INPUT DATA:

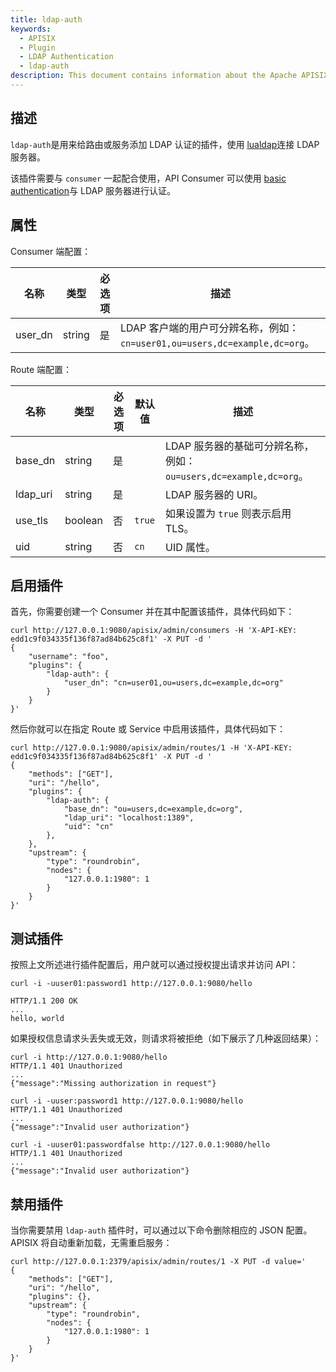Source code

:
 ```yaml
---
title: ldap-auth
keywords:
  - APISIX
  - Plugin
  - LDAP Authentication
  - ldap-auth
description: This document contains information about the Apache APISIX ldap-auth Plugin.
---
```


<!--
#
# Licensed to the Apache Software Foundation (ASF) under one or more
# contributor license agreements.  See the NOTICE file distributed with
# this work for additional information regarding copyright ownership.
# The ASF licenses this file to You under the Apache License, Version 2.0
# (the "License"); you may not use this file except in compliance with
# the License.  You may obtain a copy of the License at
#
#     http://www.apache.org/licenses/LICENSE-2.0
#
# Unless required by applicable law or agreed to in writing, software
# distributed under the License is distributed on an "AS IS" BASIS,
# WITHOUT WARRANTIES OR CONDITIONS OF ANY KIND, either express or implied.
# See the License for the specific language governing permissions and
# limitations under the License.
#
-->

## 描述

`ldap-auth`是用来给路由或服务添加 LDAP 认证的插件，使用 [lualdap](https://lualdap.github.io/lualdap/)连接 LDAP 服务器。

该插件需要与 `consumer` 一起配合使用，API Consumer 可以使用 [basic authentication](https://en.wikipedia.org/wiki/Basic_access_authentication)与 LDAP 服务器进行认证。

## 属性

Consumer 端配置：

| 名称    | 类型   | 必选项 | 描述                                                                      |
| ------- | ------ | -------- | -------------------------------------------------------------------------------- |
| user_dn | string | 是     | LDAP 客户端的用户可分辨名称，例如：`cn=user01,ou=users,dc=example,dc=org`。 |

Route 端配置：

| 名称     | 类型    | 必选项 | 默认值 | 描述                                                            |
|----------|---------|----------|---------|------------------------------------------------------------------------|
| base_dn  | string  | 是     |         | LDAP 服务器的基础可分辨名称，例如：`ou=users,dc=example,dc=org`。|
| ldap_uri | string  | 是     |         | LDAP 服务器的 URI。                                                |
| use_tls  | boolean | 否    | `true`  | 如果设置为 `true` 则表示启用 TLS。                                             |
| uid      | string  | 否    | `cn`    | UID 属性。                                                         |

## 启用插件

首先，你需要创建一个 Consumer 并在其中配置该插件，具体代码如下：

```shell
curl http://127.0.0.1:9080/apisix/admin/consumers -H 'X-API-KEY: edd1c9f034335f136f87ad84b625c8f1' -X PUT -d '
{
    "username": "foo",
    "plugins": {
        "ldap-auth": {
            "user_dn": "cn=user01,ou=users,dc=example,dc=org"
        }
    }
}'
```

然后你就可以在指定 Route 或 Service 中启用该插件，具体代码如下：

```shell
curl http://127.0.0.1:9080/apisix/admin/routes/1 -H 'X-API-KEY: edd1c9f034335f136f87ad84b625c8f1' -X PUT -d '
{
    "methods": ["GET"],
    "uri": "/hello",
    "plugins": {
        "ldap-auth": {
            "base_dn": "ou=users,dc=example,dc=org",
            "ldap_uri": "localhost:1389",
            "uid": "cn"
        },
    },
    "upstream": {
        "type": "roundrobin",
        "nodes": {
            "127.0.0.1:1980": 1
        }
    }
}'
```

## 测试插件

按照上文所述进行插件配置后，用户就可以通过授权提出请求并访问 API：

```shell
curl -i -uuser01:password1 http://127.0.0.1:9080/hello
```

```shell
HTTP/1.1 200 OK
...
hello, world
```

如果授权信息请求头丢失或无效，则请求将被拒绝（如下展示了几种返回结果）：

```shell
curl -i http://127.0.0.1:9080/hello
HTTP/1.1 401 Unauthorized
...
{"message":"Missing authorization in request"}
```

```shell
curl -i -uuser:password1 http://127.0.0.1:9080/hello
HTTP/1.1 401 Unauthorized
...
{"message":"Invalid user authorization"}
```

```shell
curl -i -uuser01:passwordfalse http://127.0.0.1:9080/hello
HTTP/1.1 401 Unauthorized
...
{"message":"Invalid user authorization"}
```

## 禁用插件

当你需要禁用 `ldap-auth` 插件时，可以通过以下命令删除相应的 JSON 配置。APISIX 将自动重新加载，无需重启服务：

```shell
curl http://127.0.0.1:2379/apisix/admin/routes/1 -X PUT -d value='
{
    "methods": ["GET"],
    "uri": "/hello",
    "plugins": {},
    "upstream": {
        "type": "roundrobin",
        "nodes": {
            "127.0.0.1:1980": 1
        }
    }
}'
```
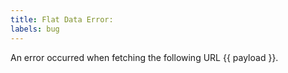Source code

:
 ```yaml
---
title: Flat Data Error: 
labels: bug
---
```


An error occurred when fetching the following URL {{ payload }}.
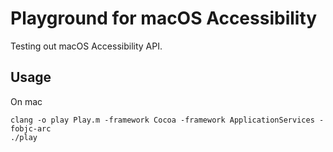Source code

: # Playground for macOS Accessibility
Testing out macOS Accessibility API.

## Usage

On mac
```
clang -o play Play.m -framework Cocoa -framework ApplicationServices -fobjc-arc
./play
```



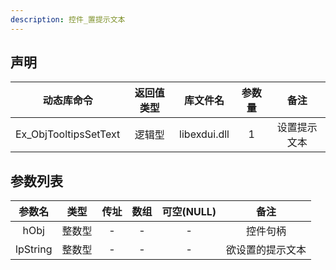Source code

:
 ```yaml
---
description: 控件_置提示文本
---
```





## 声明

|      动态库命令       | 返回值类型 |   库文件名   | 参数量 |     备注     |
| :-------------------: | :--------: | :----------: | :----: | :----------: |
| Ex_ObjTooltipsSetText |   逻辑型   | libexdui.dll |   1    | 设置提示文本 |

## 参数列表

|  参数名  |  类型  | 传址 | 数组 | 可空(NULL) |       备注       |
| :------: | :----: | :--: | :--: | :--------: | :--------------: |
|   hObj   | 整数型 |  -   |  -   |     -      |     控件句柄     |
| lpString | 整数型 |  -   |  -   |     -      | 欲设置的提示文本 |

WHAT TO PRODUCE: Would you copy out the data exactly, leaving every picture out?

WRITTEN RESPONSE:
Source code

:
 ```yaml
---
title: ldap-auth
keywords:
  - APISIX
  - Plugin
  - LDAP Authentication
  - ldap-auth
description: This document contains information about the Apache APISIX ldap-auth Plugin.
---
```


<!--
#
# Licensed to the Apache Software Foundation (ASF) under one or more
# contributor license agreements.  See the NOTICE file distributed with
# this work for additional information regarding copyright ownership.
# The ASF licenses this file to You under the Apache License, Version 2.0
# (the "License"); you may not use this file except in compliance with
# the License.  You may obtain a copy of the License at
#
#     http://www.apache.org/licenses/LICENSE-2.0
#
# Unless required by applicable law or agreed to in writing, software
# distributed under the License is distributed on an "AS IS" BASIS,
# WITHOUT WARRANTIES OR CONDITIONS OF ANY KIND, either express or implied.
# See the License for the specific language governing permissions and
# limitations under the License.
#
-->

## 描述

`ldap-auth`是用来给路由或服务添加 LDAP 认证的插件，使用 [lualdap](https://lualdap.github.io/lualdap/)连接 LDAP 服务器。

该插件需要与 `consumer` 一起配合使用，API Consumer 可以使用 [basic authentication](https://en.wikipedia.org/wiki/Basic_access_authentication)与 LDAP 服务器进行认证。

## 属性

Consumer 端配置：

| 名称    | 类型   | 必选项 | 描述                                                                      |
| ------- | ------ | -------- | -------------------------------------------------------------------------------- |
| user_dn | string | 是     | LDAP 客户端的用户可分辨名称，例如：`cn=user01,ou=users,dc=example,dc=org`。 |

Route 端配置：

| 名称     | 类型    | 必选项 | 默认值 | 描述                                                            |
|----------|---------|----------|---------|------------------------------------------------------------------------|
| base_dn  | string  | 是     |         | LDAP 服务器的基础可分辨名称，例如：`ou=users,dc=example,dc=org`。|
| ldap_uri | string  | 是     |         | LDAP 服务器的 URI。                                                |
| use_tls  | boolean | 否    | `true`  | 如果设置为 `true` 则表示启用 TLS。                                             |
| uid      | string  | 否    | `cn`    | UID 属性。                                                         |

## 启用插件

首先，你需要创建一个 Consumer 并在其中配置该插件，具体代码如下：

```shell
curl http://127.0.0.1:9080/apisix/admin/consumers -H 'X-API-KEY: edd1c9f034335f136f87ad84b625c8f1' -X PUT -d '
{
    "username": "foo",
    "plugins": {
        "ldap-auth": {
            "user_dn": "cn=user01,ou=users,dc=example,dc=org"
        }
    }
}'
```

然后你就可以在指定 Route 或 Service 中启用该插件，具体代码如下：

```shell
curl http://127.0.0.1:9080/apisix/admin/routes/1 -H 'X-API-KEY: edd1c9f034335f136f87ad84b625c8f1' -X PUT -d '
{
    "methods": ["GET"],
    "uri": "/hello",
    "plugins": {
        "ldap-auth": {
            "base_dn": "ou=users,dc=example,dc=org",
            "ldap_uri": "localhost:1389",
            "uid": "cn"
        },
    },
    "upstream": {
        "type": "roundrobin",
        "nodes": {
            "127.0.0.1:1980": 1
        }
    }
}'
```

## 测试插件

按照上文所述进行插件配置后，用户就可以通过授权提出请求并访问 API：

```shell
curl -i -uuser01:password1 http://127.0.0.1:9080/hello
```

```shell
HTTP/1.1 200 OK
...
hello, world
```

如果授权信息请求头丢失或无效，则请求将被拒绝（如下展示了几种返回结果）：

```shell
curl -i http://127.0.0.1:9080/hello
HTTP/1.1 401 Unauthorized
...
{"message":"Missing authorization in request"}
```

```shell
curl -i -uuser:password1 http://127.0.0.1:9080/hello
HTTP/1.1 401 Unauthorized
...
{"message":"Invalid user authorization"}
```

```shell
curl -i -uuser01:passwordfalse http://127.0.0.1:9080/hello
HTTP/1.1 401 Unauthorized
...
{"message":"Invalid user authorization"}
```

## 禁用插件

当你需要禁用 `ldap-auth` 插件时，可以通过以下命令删除相应的 JSON 配置。APISIX 将自动重新加载，无需重启服务：

```shell
curl http://127.0.0.1:2379/apisix/admin/routes/1 -X PUT -d value='
{
    "methods": ["GET"],
    "uri": "/hello",
    "plugins": {},
    "upstream": {
        "type": "roundrobin",
        "nodes": {
            "127.0.0.1:1980": 1
        }
    }
}'
```
Source code

:
 ```yaml
---
title: Flat Data Error: 
labels: bug
---
```


An error occurred when fetching the following URL {{ payload }}.
Source code

: # Playground for macOS Accessibility
Testing out macOS Accessibility API.

## Usage

On mac
```
clang -o play Play.m -framework Cocoa -framework ApplicationServices -fobjc-arc
./play
```



Source code

:
 ```yaml
---
description: 控件_置提示文本
---
```





## 声明

|      动态库命令       | 返回值类型 |   库文件名   | 参数量 |     备注     |
| :-------------------: | :--------: | :----------: | :----: | :----------: |
| Ex_ObjTooltipsSetText |   逻辑型   | libexdui.dll |   1    | 设置提示文本 |

## 参数列表

|  参数名  |  类型  | 传址 | 数组 | 可空(NULL) |       备注       |
| :------: | :----: | :--: | :--: | :--------: | :--------------: |
|   hObj   | 整数型 |  -   |  -   |     -      |     控件句柄     |
| lpString | 整数型 |  -   |  -   |     -      | 欲设置的提示文本 |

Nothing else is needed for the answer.